Ousted Te Whatu Ora chair Rob Campbell has publicly slammed New Zealand's health reforms just a month after getting dropped from the top job.
Campbell hit out at the system in a Monday night speech to the Fabian Society in Wellington.
He likened the new health system to a half-baked cake that hasn't made enough change.
Campbell told AM Te Whatu Ora is staffed with too many managers who are indecisive or inadequate.
"In the discussions that I've had and the time I've been involved with health; with staff, with patients, with people in the community about the health system… there's nothing extraordinary about what I was saying - it's a widespread appreciation of the issues," he said on Tuesday.
"You've got to look back to the way the system was set up - it was very much a top-down restructuring. There wasn't sufficient account taken of the views of staff, unions, professional organisations [and] deliverers of primary care - that whole range of people that make up our health system were excluded from it."
The reforms revolved around bureaucracy and not what those working on the frontline wanted, he alleged.
Because of that, it wasn't a surprise the reforms were flopping, Campbell said.
"There was always going to be a struggle," he told AM host Ryan Bridge.
"I don't know anyone in the in the public health system who would not say that we are in crisis situation. Some politicians might not like that but it is a crisis."
Meanwhile, he accused senior managers of hindering progress.
Despite managers and Te Whatu Ora's board wanting to make a difference to meet the needs of New Zealanders, some were "not just no help - they were actively blocking change".

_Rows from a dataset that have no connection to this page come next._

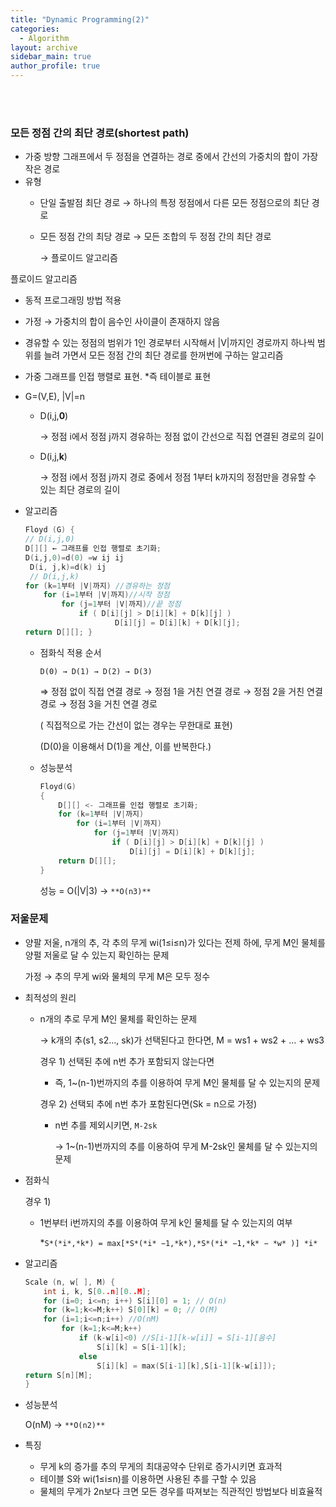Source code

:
 ```yaml
---
title: "Dynamic Programming(2)"
categories:
  - Algorithm
layout: archive
sidebar_main: true
author_profile: true
---
```

<br><br>

### 모든 정점 간의 최단 경로(shortest path)

- 가중 방향 그래프에서 두 정점을 연결하는 경로 중에서 간선의 가중치의 합이 가장 작은 경로
- 유형
    - 단일 출발점 최단 경로 → 하나의 특정 정점에서 다른 모든 정점으로의 최단 경로
    - 모든 정점 간의 최당 경로 → 모든 조합의 두 정점 간의 최단 경로
        
        → 플로이드 알고리즘
        

플로이드 알고리즘

- 동적 프로그래밍 방법 적용
- 가정 → 가중치의 합이 음수인 사이클이 존재하지 않음
- 경유할 수 있는 정점의 범위가 1인 경로부터 시작해서 |V|까지인 경로까지 하나씩 범위를 늘려 가면서 모든 정점 간의 최단 경로를 한꺼번에 구하는 알고리즘
- 가중 그래프를 인접 행렬로 표현. *즉 테이블로 표현
    
    
- G=(V,E), |V|=n
    - D(i,j,**0**)
        
        → 정점 i에서 정점 j까지 경유하는 정점 없이 간선으로 직접 연결된 경로의 길이
        
    - D(i,j,**k**)
        
        → 정점 i에서 정점 j까지 경로 중에서 정점 1부터 k까지의 정점만을 경유할 수 있는 최단 경로의 길이
        
- 알고리즘
    
    ```c
    Floyd (G) {
    // D(i,j,0)
    D[][] ← 그래프를 인접 행렬로 초기화;
    D(i,j,0)=d(0) =w ij ij
     D(i, j,k)=d(k) ij
     // D(i,j,k)
    for (k=1부터 |V|까지) //경유하는 정점
    	for (i=1부터 |V|까지)//시작 정점 
    		for (j=1부터 |V|까지)//끝 정점
    			if ( D[i][j] > D[i][k] + D[k][j] )
    					D[i][j] = D[i][k] + D[k][j];
    return D[][]; }
    ```
    
    - 점화식 적용 순서
        
        `D(0) → D(1) → D(2) → D(3)`
        
        ⇒ 정점 없이 직접 연결 경로 → 정점 1을 거친 연결 경로 → 정점 2을 거친 연결 경로 → 정점 3을 거친 연결 경로 
        
        ( 직접적으로 가는 간선이 없는 경우는 무한대로 표현)
        
        (D(0)을 이용해서 D(1)을 계산, 이를 반복한다.)
        
    
    - 성능분석
        
        ```c
        Floyd(G)
        { 
        	D[][] <- 그래프를 인접 행렬로 초기화;
        	for (k=1부터 |V|까지)
        		for (i=1부터 |V|까지)
        			for (j=1부터 |V|까지)
        				if ( D[i][j] > D[i][k] + D[k][j] )
        					D[i][j] = D[i][k] + D[k][j];
        	return D[][];
        }
        ```
        
         성능 = O(|V|3) → `**O(n3)**`
        
    

### 저울문제

- 양팔 저울, n개의 추, 각 추의 무게 wi(1≤i≤n)가 있다는 전제 하에, 무게 M인 물체를 양펄 저울로 달 수 있는지 확인하는 문제
    
    가정 → 추의 무게 wi와 물체의 무게 M은 모두 정수
    

- 최적성의 원리
    - n개의 추로 무게 M인 물체를 확인하는 문제
        
        → k개의 추(s1, s2..., sk)가 선택된다고 한다면, M = ws1 + ws2 + ... + ws3
        
        경우 1) 선택된 추에 n번 추가 포함되지 않는다면
        
        - 즉, 1~(n-1)번까지의 추를 이용하여 무게 M인 물체를 달 수 있는지의 문제
        
        경우 2) 선택되 추에 n번 추가 포함된다면(Sk = n으로 가정) 
        
        - n번 추를 제외시키면, `M-2sk`
            
            → 1~(n-1)번까지의 추를 이용하여 무게 M-2sk인 물체를 달 수 있는지의 문제
            
        
    
- 점화식
    
    경우 1) 
    
    - 1번부터 i번까지의 추를 이용하여 무게 k인 물체를 달 수 있는지의 여부
        
        *`S*(*i*,*k*) = max[*S*(*i* −1,*k*),*S*(*i* −1,*k* − *w* )] *i*`
        
- 알고리즘
    
    ```c
    Scale (n, w[ ], M) {
    	int i, k, S[0..n][0..M];
    	for (i=0; i<=n; i++) S[i][0] = 1; // O(n)
    	for (k=1;k<=M;k++) S[0][k] = 0; // O(M)
    	for (i=1;i<=n;i++) //O(nM)
    		for (k=1;k<=M;k++)
    			if (k-w[i]<0) //S[i-1][k-w[i]] = S[i-1][음수]
    				S[i][k] = S[i-1][k]; 
    			else
    				S[i][k] = max(S[i-1][k],S[i-1][k-w[i]]);
    return S[n][M]; 
    }
    ```
    
- 성능분석
    
    O(nM) → `**O(n2)**`
    

- 특징
    - 무게 k의 증가를 추의 무게의 최대공약수 단위로 증가시키면 효과적
    - 테이블 S와 wi(1≤i≤n)를 이용하면 사용된 추를 구할 수 있음
    - 물체의 무게가 2n보다 크면 모든 경우를 따져보는 직관적인 방법보다 비효율적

Campbell said more needed to be done.
"The people who need efficiency and effectiveness in the health system most are those that love the public health system - those that want a strong public health system… the people who want a public health system are the ones who have got the responsibility to stand up and say, 'This has to work better - we have to run this differently.'"
Responding to Campbell's claims, Prime Minister Chris Hipkins agreed there was still a long way to go in the public health reforms.
"The old system wasn't sustainable either and reform was required," Hipkins told AM.
"We're still relatively early on in the piece of a major reform program for the health system and there's still a lot of work to be done. The health system isn't where we need it to be and so we are uptaking reform because the old system wasn't working - the new system's got a lot of work to do make sure it does actually deliver on the improvements that New Zealanders deserve to see.
"If you take 20 district health boards, each with their own management teams - each with their own systems and processes in place, you put them together and you try streamline that - that is going to be a very big undertaking and it's going to take some time to work through that. Has that work been completed? No, not even close to being completed."